Saved entries
####
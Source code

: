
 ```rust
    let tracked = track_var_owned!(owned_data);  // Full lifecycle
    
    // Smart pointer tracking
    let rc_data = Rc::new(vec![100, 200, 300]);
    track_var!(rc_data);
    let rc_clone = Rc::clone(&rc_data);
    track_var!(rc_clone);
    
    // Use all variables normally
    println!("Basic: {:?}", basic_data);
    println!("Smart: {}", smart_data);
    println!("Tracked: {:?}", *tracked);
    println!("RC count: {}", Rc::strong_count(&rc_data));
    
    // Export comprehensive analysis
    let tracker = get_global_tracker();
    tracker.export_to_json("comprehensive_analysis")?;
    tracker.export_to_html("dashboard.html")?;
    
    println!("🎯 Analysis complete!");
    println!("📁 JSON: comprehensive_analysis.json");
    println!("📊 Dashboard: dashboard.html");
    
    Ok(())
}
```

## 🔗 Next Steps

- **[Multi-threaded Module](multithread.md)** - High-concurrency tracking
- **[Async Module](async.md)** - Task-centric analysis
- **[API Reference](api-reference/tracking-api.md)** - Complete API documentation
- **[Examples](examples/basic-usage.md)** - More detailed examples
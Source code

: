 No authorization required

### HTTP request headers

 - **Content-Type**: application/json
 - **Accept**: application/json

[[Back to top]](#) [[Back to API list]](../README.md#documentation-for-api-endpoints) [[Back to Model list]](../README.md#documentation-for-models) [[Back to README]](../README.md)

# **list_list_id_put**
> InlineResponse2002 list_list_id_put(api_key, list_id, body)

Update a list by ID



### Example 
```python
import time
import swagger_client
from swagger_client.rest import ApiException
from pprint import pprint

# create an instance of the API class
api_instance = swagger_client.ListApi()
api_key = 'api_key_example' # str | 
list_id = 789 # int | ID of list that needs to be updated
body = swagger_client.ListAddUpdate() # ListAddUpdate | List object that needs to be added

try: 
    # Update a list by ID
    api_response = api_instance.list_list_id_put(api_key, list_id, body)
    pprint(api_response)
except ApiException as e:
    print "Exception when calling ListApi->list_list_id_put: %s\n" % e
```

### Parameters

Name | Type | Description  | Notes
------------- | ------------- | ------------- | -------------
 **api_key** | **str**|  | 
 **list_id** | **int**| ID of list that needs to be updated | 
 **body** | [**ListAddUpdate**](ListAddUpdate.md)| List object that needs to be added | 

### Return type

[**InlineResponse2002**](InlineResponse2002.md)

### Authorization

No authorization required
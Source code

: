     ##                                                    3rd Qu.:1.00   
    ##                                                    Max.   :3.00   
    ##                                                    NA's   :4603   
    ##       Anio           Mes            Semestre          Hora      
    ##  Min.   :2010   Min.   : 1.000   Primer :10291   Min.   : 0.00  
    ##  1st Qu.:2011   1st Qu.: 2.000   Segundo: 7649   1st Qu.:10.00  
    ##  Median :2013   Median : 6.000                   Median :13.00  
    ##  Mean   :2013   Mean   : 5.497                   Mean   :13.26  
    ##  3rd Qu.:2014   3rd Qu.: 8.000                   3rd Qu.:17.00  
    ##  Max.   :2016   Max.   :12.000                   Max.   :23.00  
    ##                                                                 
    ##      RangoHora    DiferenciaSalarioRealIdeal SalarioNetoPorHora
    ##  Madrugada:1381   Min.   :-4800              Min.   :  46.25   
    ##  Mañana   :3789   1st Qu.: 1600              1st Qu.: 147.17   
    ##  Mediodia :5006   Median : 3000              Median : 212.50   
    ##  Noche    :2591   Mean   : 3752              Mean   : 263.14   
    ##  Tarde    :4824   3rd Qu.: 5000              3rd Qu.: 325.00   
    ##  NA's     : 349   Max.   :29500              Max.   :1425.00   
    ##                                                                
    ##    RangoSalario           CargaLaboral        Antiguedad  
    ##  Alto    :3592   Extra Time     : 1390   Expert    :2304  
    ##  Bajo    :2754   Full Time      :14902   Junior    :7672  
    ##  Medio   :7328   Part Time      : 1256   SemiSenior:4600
####
What you have to do:
Write out exactly the lines above from the line with "### Authorization" through the line with "1st Qu.: 2.000", both of them included, and leave out all other lines.

Answer for this exercise:
### Authorization

No authorization required
Source code

:     ##                                                    3rd Qu.:1.00   
    ##                                                    Max.   :3.00   
    ##                                                    NA's   :4603   
    ##       Anio           Mes            Semestre          Hora      
    ##  Min.   :2010   Min.   : 1.000   Primer :10291   Min.   : 0.00  
    ##  1st Qu.:2011   1st Qu.: 2.000   Segundo: 7649   1st Qu.:10.00  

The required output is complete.